=== TASK DESCRIPTION ===
Once the line with "- [第四节: 列表list](02-PythonBasics/列表list.ipynb)" is found in the entries below, repeat it and each following line exactly, up to and including the line with "- [第二节：迭代](04-Python". Add no other lines.

=== GIVEN DATA ===
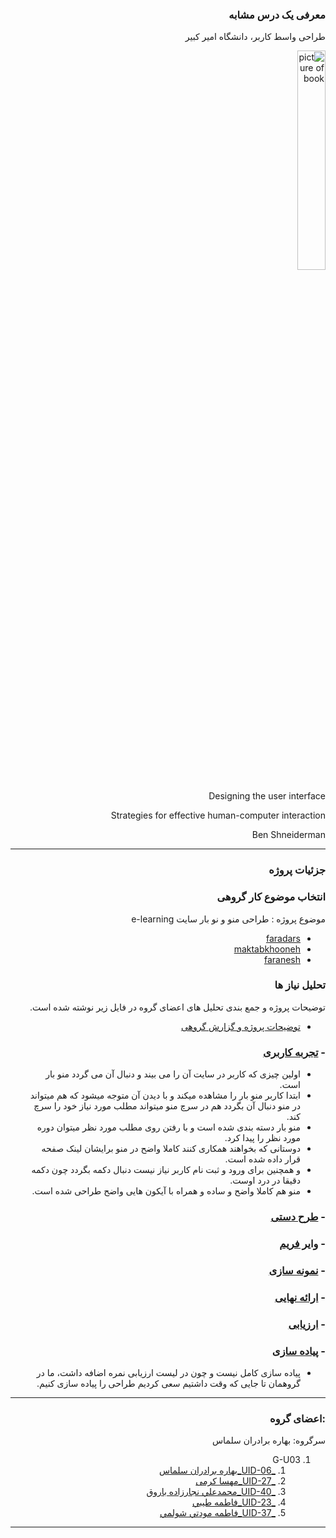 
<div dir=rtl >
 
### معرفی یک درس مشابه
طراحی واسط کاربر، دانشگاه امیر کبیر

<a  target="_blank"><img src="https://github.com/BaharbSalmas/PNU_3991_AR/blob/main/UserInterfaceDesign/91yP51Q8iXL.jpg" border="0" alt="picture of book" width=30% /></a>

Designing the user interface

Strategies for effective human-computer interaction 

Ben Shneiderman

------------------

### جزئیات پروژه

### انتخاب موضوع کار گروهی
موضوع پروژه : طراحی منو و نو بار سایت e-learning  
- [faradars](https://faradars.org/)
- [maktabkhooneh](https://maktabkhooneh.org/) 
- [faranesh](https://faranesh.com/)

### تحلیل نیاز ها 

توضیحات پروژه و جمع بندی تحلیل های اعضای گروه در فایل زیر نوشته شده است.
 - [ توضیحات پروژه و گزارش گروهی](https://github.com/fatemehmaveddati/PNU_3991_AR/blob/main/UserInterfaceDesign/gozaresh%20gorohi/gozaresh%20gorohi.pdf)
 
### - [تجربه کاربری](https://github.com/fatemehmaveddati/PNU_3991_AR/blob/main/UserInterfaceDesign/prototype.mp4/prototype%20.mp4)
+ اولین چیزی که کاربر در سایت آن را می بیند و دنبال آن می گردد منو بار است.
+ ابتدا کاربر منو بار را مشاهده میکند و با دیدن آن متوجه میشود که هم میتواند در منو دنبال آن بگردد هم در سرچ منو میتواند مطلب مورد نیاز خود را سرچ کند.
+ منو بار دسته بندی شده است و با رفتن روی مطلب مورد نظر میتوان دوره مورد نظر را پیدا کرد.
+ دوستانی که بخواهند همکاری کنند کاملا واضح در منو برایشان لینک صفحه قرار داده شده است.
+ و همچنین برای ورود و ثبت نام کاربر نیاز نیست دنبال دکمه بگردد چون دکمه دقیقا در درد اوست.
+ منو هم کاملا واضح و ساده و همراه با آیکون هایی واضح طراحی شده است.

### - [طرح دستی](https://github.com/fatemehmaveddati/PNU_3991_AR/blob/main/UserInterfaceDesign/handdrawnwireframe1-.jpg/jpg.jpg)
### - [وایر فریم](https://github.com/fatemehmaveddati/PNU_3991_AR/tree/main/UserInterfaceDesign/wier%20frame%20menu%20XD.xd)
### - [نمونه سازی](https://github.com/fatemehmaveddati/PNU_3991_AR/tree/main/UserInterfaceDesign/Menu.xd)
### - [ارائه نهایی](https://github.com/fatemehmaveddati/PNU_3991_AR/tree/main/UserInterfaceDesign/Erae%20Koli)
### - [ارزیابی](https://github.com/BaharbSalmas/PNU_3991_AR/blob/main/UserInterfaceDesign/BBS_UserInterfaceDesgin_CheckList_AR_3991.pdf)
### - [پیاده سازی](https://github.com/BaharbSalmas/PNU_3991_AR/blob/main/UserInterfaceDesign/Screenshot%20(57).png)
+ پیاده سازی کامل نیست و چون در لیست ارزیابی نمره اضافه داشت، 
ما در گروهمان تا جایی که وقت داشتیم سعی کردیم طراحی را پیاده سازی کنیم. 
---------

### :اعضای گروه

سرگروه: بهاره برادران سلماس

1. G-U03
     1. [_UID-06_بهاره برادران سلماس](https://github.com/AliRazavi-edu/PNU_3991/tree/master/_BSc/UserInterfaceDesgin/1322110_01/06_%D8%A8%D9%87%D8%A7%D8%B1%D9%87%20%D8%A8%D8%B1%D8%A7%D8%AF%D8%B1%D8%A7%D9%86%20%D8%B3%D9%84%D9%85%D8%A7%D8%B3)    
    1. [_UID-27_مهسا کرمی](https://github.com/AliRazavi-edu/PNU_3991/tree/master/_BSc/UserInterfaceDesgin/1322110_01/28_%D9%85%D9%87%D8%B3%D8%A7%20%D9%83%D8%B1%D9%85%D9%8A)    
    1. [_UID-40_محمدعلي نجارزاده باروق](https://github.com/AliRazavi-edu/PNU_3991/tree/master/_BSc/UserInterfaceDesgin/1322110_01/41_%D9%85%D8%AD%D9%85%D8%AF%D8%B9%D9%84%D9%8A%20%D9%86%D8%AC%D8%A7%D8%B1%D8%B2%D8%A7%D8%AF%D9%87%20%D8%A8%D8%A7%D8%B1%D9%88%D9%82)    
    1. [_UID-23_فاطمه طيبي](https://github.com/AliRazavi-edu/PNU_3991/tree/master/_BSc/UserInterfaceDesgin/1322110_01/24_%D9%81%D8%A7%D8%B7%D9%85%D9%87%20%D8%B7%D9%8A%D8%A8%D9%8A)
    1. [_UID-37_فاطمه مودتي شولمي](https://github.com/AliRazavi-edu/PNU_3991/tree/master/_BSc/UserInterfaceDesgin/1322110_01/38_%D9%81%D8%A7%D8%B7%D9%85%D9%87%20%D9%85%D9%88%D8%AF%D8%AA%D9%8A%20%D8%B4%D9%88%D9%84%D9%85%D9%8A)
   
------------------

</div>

==

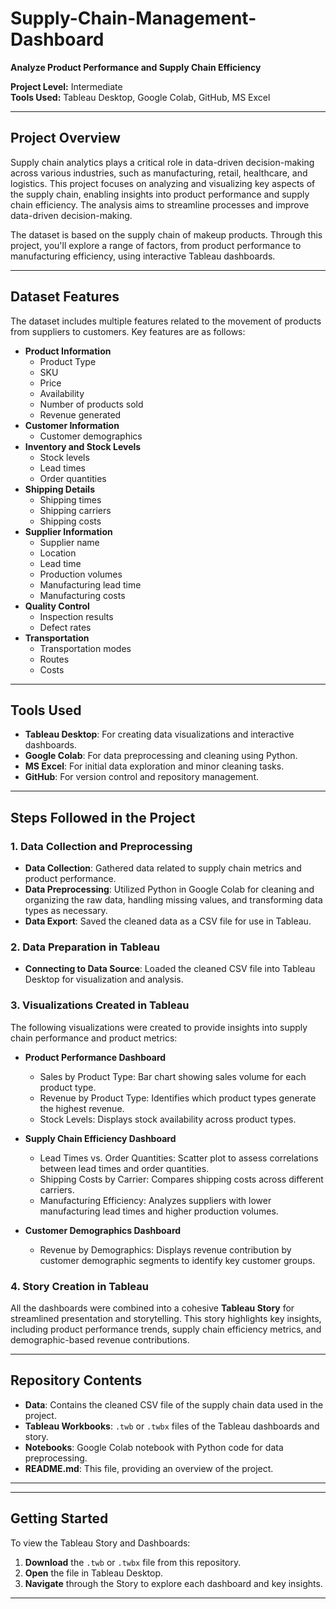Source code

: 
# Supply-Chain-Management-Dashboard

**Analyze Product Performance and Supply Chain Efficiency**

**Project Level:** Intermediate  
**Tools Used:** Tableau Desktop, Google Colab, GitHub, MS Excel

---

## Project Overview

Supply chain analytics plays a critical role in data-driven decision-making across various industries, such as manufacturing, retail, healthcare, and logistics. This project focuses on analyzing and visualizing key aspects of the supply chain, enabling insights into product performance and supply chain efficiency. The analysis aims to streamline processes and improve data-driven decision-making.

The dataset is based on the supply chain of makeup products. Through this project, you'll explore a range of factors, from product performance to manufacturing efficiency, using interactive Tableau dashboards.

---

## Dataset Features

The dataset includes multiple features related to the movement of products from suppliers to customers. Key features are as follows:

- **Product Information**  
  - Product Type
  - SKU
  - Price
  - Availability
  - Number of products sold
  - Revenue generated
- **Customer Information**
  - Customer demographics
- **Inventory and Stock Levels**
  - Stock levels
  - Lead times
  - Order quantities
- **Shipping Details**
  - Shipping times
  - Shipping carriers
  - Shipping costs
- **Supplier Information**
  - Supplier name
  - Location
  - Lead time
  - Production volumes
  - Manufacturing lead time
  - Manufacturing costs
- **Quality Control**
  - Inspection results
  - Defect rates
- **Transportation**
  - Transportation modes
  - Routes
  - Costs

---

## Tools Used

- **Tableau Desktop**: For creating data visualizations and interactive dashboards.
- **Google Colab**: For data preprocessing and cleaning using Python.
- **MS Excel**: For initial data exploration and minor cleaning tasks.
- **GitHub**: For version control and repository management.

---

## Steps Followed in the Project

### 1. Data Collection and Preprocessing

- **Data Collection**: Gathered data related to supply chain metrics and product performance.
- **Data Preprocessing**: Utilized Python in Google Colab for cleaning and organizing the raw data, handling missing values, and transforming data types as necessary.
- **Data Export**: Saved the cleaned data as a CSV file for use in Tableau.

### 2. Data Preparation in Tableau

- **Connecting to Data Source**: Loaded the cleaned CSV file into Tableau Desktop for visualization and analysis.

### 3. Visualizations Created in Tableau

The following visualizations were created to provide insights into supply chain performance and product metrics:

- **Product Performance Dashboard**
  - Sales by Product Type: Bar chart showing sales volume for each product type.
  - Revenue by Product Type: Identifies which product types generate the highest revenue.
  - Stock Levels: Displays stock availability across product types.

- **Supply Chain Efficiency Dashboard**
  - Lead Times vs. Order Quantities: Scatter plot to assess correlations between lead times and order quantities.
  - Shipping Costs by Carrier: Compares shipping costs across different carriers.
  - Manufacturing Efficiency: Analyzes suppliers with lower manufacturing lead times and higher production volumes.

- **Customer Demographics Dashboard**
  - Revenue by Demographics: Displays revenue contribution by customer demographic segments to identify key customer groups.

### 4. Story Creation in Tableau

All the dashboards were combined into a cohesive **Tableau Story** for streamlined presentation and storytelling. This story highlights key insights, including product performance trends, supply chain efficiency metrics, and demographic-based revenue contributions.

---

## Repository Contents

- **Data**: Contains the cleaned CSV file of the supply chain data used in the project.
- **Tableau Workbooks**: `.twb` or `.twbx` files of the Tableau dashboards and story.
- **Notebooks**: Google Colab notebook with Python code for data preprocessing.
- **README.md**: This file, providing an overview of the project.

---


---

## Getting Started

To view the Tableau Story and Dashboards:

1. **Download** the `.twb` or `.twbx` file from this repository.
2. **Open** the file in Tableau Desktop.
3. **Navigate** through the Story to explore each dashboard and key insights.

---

---

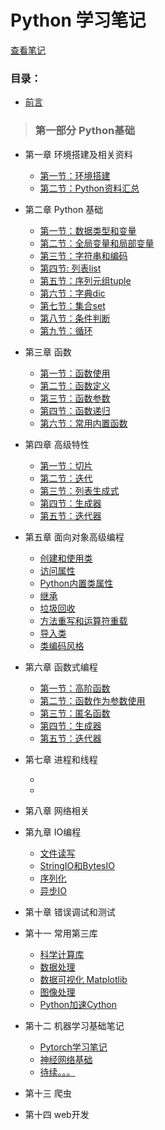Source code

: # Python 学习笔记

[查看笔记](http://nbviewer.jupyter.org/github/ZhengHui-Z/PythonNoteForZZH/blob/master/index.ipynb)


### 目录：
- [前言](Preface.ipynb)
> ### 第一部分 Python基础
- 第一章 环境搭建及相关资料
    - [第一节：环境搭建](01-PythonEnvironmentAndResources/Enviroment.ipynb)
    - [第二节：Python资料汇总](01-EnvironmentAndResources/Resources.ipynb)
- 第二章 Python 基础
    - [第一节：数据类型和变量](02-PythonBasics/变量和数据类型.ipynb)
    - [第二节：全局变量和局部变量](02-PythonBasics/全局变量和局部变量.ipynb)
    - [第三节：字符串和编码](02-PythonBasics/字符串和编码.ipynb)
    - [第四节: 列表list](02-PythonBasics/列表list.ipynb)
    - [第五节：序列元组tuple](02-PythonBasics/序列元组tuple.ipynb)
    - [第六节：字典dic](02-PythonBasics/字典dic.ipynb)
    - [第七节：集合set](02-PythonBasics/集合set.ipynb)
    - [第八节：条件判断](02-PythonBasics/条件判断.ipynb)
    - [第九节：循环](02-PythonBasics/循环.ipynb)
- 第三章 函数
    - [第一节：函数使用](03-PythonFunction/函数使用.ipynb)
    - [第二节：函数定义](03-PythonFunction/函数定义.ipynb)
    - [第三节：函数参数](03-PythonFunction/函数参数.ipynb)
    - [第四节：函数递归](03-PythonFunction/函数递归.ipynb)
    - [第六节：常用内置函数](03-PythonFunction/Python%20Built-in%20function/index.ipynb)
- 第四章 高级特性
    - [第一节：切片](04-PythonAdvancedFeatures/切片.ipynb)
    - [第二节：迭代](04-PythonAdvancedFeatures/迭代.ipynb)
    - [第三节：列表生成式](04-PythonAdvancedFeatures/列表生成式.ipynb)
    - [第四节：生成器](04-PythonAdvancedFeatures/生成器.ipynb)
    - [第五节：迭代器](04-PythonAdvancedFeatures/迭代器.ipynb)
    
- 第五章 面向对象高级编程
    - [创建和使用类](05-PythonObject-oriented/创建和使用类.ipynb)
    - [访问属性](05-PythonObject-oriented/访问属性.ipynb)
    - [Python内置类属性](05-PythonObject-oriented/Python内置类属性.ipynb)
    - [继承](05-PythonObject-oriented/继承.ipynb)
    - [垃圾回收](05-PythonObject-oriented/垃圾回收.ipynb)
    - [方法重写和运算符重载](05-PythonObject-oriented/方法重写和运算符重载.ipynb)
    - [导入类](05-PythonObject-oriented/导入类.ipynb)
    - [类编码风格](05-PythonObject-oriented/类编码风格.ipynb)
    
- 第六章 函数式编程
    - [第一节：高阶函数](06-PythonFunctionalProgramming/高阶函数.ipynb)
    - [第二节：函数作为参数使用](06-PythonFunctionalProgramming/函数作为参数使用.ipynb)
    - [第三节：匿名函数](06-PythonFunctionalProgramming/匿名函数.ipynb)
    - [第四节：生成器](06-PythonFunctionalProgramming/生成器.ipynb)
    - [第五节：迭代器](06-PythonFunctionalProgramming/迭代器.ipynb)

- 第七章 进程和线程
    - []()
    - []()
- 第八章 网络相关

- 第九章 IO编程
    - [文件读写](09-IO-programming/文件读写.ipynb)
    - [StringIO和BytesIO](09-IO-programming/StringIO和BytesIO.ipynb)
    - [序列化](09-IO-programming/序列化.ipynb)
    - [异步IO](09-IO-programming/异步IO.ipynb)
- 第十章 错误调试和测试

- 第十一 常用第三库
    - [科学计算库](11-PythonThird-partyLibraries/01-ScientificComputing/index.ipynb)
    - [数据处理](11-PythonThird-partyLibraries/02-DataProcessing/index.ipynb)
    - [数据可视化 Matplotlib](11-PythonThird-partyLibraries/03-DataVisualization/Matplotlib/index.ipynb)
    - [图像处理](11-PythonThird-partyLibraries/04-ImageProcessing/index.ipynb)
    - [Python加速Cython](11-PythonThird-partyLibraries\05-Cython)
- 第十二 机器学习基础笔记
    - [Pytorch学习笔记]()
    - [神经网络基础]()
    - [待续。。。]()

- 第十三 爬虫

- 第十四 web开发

=== SOLUTION BELOW ===
    - [第四节: 列表list](02-PythonBasics/列表list.ipynb)
    - [第五节：序列元组tuple](02-PythonBasics/序列元组tuple.ipynb)
    - [第六节：字典dic](02-PythonBasics/字典dic.ipynb)
    - [第七节：集合set](02-PythonBasics/集合set.ipynb)
    - [第八节：条件判断](02-PythonBasics/条件判断.ipynb)
    - [第九节：循环](02-PythonBasics/循环.ipynb)
- 第三章 函数
    - [第一节：函数使用](03-PythonFunction/函数使用.ipynb)
    - [第二节：函数定义](03-PythonFunction/函数定义.ipynb)
    - [第三节：函数参数](03-PythonFunction/函数参数.ipynb)
    - [第四节：函数递归](03-PythonFunction/函数递归.ipynb)
    - [第六节：常用内置函数](03-PythonFunction/Python%20Built-in%20function/index.ipynb)
- 第四章 高级特性
    - [第一节：切片](04-PythonAdvancedFeatures/切片.ipynb)
    - [第二节：迭代](04-PythonAdvancedFeatures/迭代.ipynb)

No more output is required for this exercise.